Thursday, July 21, 2011

The Black Swan Isn't the Debt Ceiling, It is Holders of U.S. Treasuries Asking for Cash Rather Than Rolling the Paper

And don't think it can't happen.
Here's TIME Magazine, February 16, 1959:
Business: Bond Failure
The U.S. Treasury offered $9.1 billion in new securities last week to private holders of maturing debt and got a shock. It had hoped to persuade most of the holders of maturing issues, bearing 1⅞% and 2½% interest rates, to trade them in for new Government securities paying 3¾% and 4%. Instead, owners of more than 20% of the old issues demanded to be paid off in cash, the biggest such demand in six months.

To help make up the difference, the Treasury must go to the public this week with a $1.5 billion emergency issue.

The failure of the latest debt "rollover" attempt was a fresh sign of softness in the Government bond market—and of the size of Secretary of the Treasury Robert Anderson's task of refinancing $42 billion of Government securities falling due this year. At a time when most investors want to buy stocks, real estate or other things as a hedge against inflation, Anderson is finding the public increasingly uninterested in bonds.
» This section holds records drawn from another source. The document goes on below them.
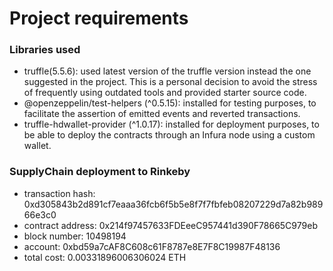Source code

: # Project requirements

### Libraries used

- truffle(5.5.6): used latest version of the truffle version instead the one suggested in the project. This is a personal decision to avoid the stress of frequently using outdated tools and provided starter source code.
- @openzeppelin/test-helpers (^0.5.15): installed for testing purposes, to facilitate the assertion of emitted events and reverted transactions. 
- truffle-hdwallet-provider (^1.0.17): installed for deployment purposes, to be able to deploy the contracts through an Infura node using a custom wallet.

### SupplyChain deployment to Rinkeby

- transaction hash:    0xd305843b2d891cf7eaaa36fcb6f5b5e8f7f7fbfeb08207229d7a82b98966e3c0
- contract address:    0x214f97457633FDEeeC957441d390F78665C979eb
- block number:        10498194
- account:             0xbd59a7cAF8C608c61F8787e8E7F8C19987F48136
- total cost:          0.00331896006306024 ETH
Furthermore, Wall Streeters thought he had made a mistake in trying to sell securities with one year as the shortest maturity. At a time when investors were trying to figure how high interest rates might go, too many of them did not want to tie up their cash for a year.

Anderson's troubles began last spring when it became clear that the Treasury would have to raise up to $12 billion to cover the Government's deficit for this fiscal year....MORE 
We're racking up $12 Billion every three days.